Baccalauréat. Cours du soir de photo. Auditeur libre à la Sorbonne et à l’Ecole du Louvre. Photographe au Festival d’Avignon puis au T.N.P. dirigé par Jean Vilar. Ecrit, réalise et produit son premier long-métrage en 1954, La Pointe courte. Cléo de 5 à 7 (1961) est unanimement salué.

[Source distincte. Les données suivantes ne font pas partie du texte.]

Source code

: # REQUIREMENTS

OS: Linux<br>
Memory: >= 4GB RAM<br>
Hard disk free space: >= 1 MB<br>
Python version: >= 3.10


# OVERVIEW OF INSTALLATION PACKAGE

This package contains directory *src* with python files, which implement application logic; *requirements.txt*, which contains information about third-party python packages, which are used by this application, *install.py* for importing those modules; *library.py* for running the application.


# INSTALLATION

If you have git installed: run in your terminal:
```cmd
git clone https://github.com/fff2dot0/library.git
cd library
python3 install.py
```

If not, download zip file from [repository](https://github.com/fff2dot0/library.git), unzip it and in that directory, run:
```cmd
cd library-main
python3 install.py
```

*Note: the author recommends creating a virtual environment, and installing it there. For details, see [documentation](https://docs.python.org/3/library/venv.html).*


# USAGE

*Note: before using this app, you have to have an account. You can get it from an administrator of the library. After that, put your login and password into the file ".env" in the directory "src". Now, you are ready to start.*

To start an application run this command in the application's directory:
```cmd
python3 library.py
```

Ensuite alterneront courts et longs métrages, documentaires et fictions, parmi lesquels Le bonheur (1964, Ours d’Argent à Berlin), Sans toit ni loi (1985, Lion d’Or à Venise), Les Glaneurs et la Glaneuse (2000), Les Plages d’Agnès (César 2009), Visages Villages co-réalisé avec l’artiste JR (2017, sélectionné aux Oscars 2018).

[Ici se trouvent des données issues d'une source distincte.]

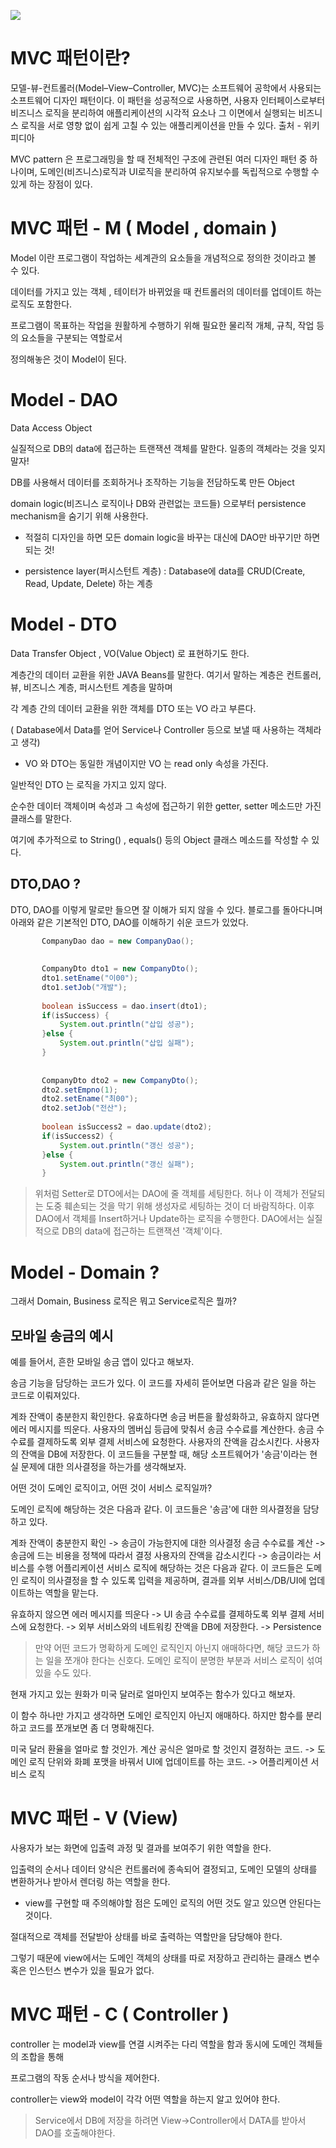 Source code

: ![](https://velog.velcdn.com/images/jckim22/post/fda7aa66-52e1-446c-9068-d1885c614da3/image.png)




# MVC 패턴이란?

모델-뷰-컨트롤러(Model–View–Controller, MVC)는 소프트웨어 공학에서 사용되는 소프트웨어 디자인 패턴이다.
이 패턴을 성공적으로 사용하면, 사용자 인터페이스로부터 비즈니스 로직을 분리하여 애플리케이션의 시각적 요소나 그 이면에서 실행되는 비즈니스 로직을 서로 영향 없이 쉽게 고칠 수 있는 애플리케이션을 만들 수 있다.
출처 - 위키피디아

MVC pattern 은 프로그래밍을 할 때 전체적인 구조에 관련된 여러 디자인 패턴 중 하나이며, 도메인(비즈니스)로직과 UI로직을 분리하여 유지보수를 독립적으로 수행할 수 있게 하는 장점이 있다.


# MVC 패턴 - M ( Model ,  domain ) 
Model 이란 프로그램이 작업하는 세계관의 요소들을 개념적으로 정의한 것이라고 볼 수 있다.

데이터를 가지고 있는 객체 , 테이터가 바뀌었을 때 컨트롤러의 데이터를 업데이트 하는 로직도 포함한다.

 

프로그램이 목표하는 작업을 원활하게 수행하기 위해 필요한 물리적 개체, 규칙, 작업 등의 요소들을 구분되는 역할로서

정의해놓은 것이 Model이 된다.

 

# Model - DAO
Data Access Object

 

실질적으로 DB의 data에 접근하는 트랜잭션 객체를 말한다. 일종의 객체라는 것을 잊지말자!

DB를 사용해서 데이터를 조회하거나 조작하는 기능을 전담하도록 만든 Object

domain logic(비즈니스 로직이나 DB와 관련없는 코드들) 으로부터 persistence mechanism을 숨기기 위해 사용한다.

 - 적절히 디자인을 하면 모든 domain logic을 바꾸는 대신에 DAO만 바꾸기만 하면 되는 것!

 - persistence layer(퍼시스턴트 계층) : Database에 data를 CRUD(Create,  Read, Update, Delete) 하는 계층

 

 

# Model - DTO
Data Transfer Object , VO(Value Object) 로 표현하기도 한다.

 

계층간의 데이터 교환을 위한 JAVA Beans를 말한다. 여기서 말하는 계층은 컨트롤러, 뷰, 비즈니스 계층, 퍼시스턴트 계층을 말하며 

각 계층 간의 데이터 교환을 위한 객체를 DTO 또는 VO 라고 부른다.

( Database에서 Data를 얻어 Service나 Controller 등으로 보낼 때 사용하는 객체라고 생각)

* VO 와 DTO는 동일한 개념이지만 VO 는 read only 속성을 가진다.

 

일반적인 DTO 는 로직을 가지고 있지 않다.

순수한 데이터 객체이며 속성과 그 속성에 접근하기 위한 getter, setter 메소드만 가진 클래스를 말한다.

여기에 추가적으로 to String() , equals() 등의 Object 클래스 메소드를 작성할 수 있다.

 ## DTO,DAO ?
 
 DTO, DAO를 이렇게 말로만 들으면 잘 이해가 되지 않을 수 있다.
 블로그를 돌아다니며 아래와 같은 기본적인 DTO, DAO를 이해하기 쉬운 코드가 있었다.

 ```java
		CompanyDao dao = new CompanyDao();
		
		
		CompanyDto dto1 = new CompanyDto();
		dto1.setEname("이00");
		dto1.setJob("개발");
		
		boolean isSuccess = dao.insert(dto1);
		if(isSuccess) {
			System.out.println("삽입 성공");
		}else {
			System.out.println("삽입 실패");
		}
		
		
		CompanyDto dto2 = new CompanyDto();
		dto2.setEmpno(1);
		dto2.setEname("최00");
		dto2.setJob("전산");
		
		boolean isSuccess2 = dao.update(dto2);
		if(isSuccess2) {
			System.out.println("갱신 성공");
		}else {
			System.out.println("갱신 실패");
		}
```
>위처럼 Setter로 DTO에서는 DAO에 줄 객체를 세팅한다.
허나 이 객체가 전달되는 도중 훼손되는 것을 막기 위해 생성자로 세팅하는 것이 더 바람직하다.
이후 DAO에서 객체를 Insert하거나 Update하는 로직을 수행한다.
DAO에서는 실질적으로 DB의 data에 접근하는 트랜잭션 '객체'이다.



# Model - Domain ?
그래서 Domain, Business 로직은 뭐고 Service로직은 뭘까?

##  모바일 송금의 예시
예를 들어서, 흔한 모바일 송금 앱이 있다고 해보자.

송금 기능을 담당하는 코드가 있다.
이 코드를 자세히 뜯어보면 다음과 같은 일을 하는 코드로 이뤄져있다.

계좌 잔액이 충분한지 확인한다.
유효하다면 송금 버튼을 활성화하고, 유효하지 않다면 에러 메시지를 띄운다.
사용자의 멤버십 등급에 맞춰서 송금 수수료를 계산한다.
송금 수수료를 결제하도록 외부 결제 서비스에 요청한다.
사용자의 잔액을 감소시킨다.
사용자의 잔액을 DB에 저장한다.
이 코드들을 구분할 때, 해당 소프트웨어가 '송금'이라는 현실 문제에 대한 의사결정을 하는가를 생각해보자.

어떤 것이 도메인 로직이고, 어떤 것이 서비스 로직일까?

도메인 로직에 해당하는 것은 다음과 같다.
이 코드들은 '송금'에 대한 의사결정을 담당하고 있다.

계좌 잔액이 충분한지 확인 -> 송금이 가능한지에 대한 의사결정
송금 수수료를 계산 -> 송금에 드는 비용을 정책에 따라서 결정
사용자의 잔액을 감소시킨다 -> 송금이라는 서비스를 수행
어플리케이션 서비스 로직에 해당하는 것은 다음과 같다.
이 코드들은 도메인 로직이 의사결정을 할 수 있도록 입력을 제공하며, 결과를 외부 서비스/DB/UI에 업데이트하는 역할을 맡는다.

유효하지 않으면 에러 메시지를 띄운다 -> UI
송금 수수료를 결제하도록 외부 결제 서비스에 요청한다. -> 외부 서비스와의 네트워킹
잔액을 DB에 저장한다. -> Persistence
>만약 어떤 코드가 명확하게 도메인 로직인지 아닌지 애매하다면, 해당 코드가 하는 일을 쪼개야 한다는 신호다. 도메인 로직이 분명한 부분과 서비스 로직이 섞여 있을 수도 있다.

현재 가지고 있는 원화가 미국 달러로 얼마인지 보여주는 함수가 있다고 해보자.

이 함수 하나만 가지고 생각하면 도메인 로직인지 아닌지 애매하다.
하지만 함수를 분리하고 코드를 쪼개보면 좀 더 명확해진다.

미국 달러 환율을 얼마로 할 것인가. 계산 공식은 얼마로 할 것인지 결정하는 코드. -> 도메인 로직
단위와 화폐 포맷을 바꿔서 UI에 업데이트를 하는 코드. -> 어플리케이션 서비스 로직

 


# MVC 패턴 - V (View)
사용자가 보는 화면에 입출력 과정 및 결과를 보여주기 위한 역할을 한다.

입출력의 순서나 데이터 양식은 컨트롤러에 종속되어 결정되고, 도메인 모델의 상태를 변환하거나 받아서 렌더링 하는 역할을 한다.

 

* view를 구현할 때 주의해야할 점은 도메인 로직의 어떤 것도 알고 있으면 안된다는 것이다.

절대적으로 객체를 전달받아 상태를 바로 출력하는 역할만을 담당해야 한다. 

그렇기 때문에 view에서는 도메인 객체의 상태를 따로 저장하고 관리하는 클래스 변수 혹은 인스턴스 변수가 있을 필요가 없다.

 

 

 

 

# MVC 패턴 - C ( Controller )
controller 는 model과 view를 연결 시켜주는 다리 역할을 함과 동시에 도메인 객체들의 조합을 통해

프로그램의 작동 순서나 방식을 제어한다.

 

controller는 view와 model이 각각 어떤 역할을 하는지 알고 있어야 한다.



 

> Service에서 DB에 저장을 하려면 View->Controller에서 DATA를 받아서 DAO를 호출해야한다.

2003 PATATUTOPIA à la Biennale d’Art de Venise.
Expositions personnelles, 2006 L’ILE ET ELLE à la Fondation Cartier pour l’Art Contemporain (Paris, France), 2009 LA MER... ETSETERA au Centre Régional d’Art Contemporain Languedoc-Roussillon (Sète, France), 2012 Y’A PAS QUE LA MER au Musée Paul Valéry (Sète, France), PLAGES ET PAGES CHINOISES au CAFA Museum (Pékin, Chine), 2013 AGNES VARDA IN CALIFORNIALAND au LACMA (Los Angeles, USA), 2015 AGNES VARDA : PHOTOGRAPHS GET MOVING (potatoes and shells, too) au Logan Center (Chicago, USA), 2016 VARDA/CUBA au Centre Pompidou (Paris, France), PATATES & COMPAGNIE au Musée d’Ixelles (Bruxelles, Belgique), 2017 VARDA CUBA au Musée National des Beaux Arts de Cuba (La Havane).

2015, Palme d’Or d’honneur du Festival de Cannes. 2017, Oscar d’honneur, pour l’ensemble de son œuvre.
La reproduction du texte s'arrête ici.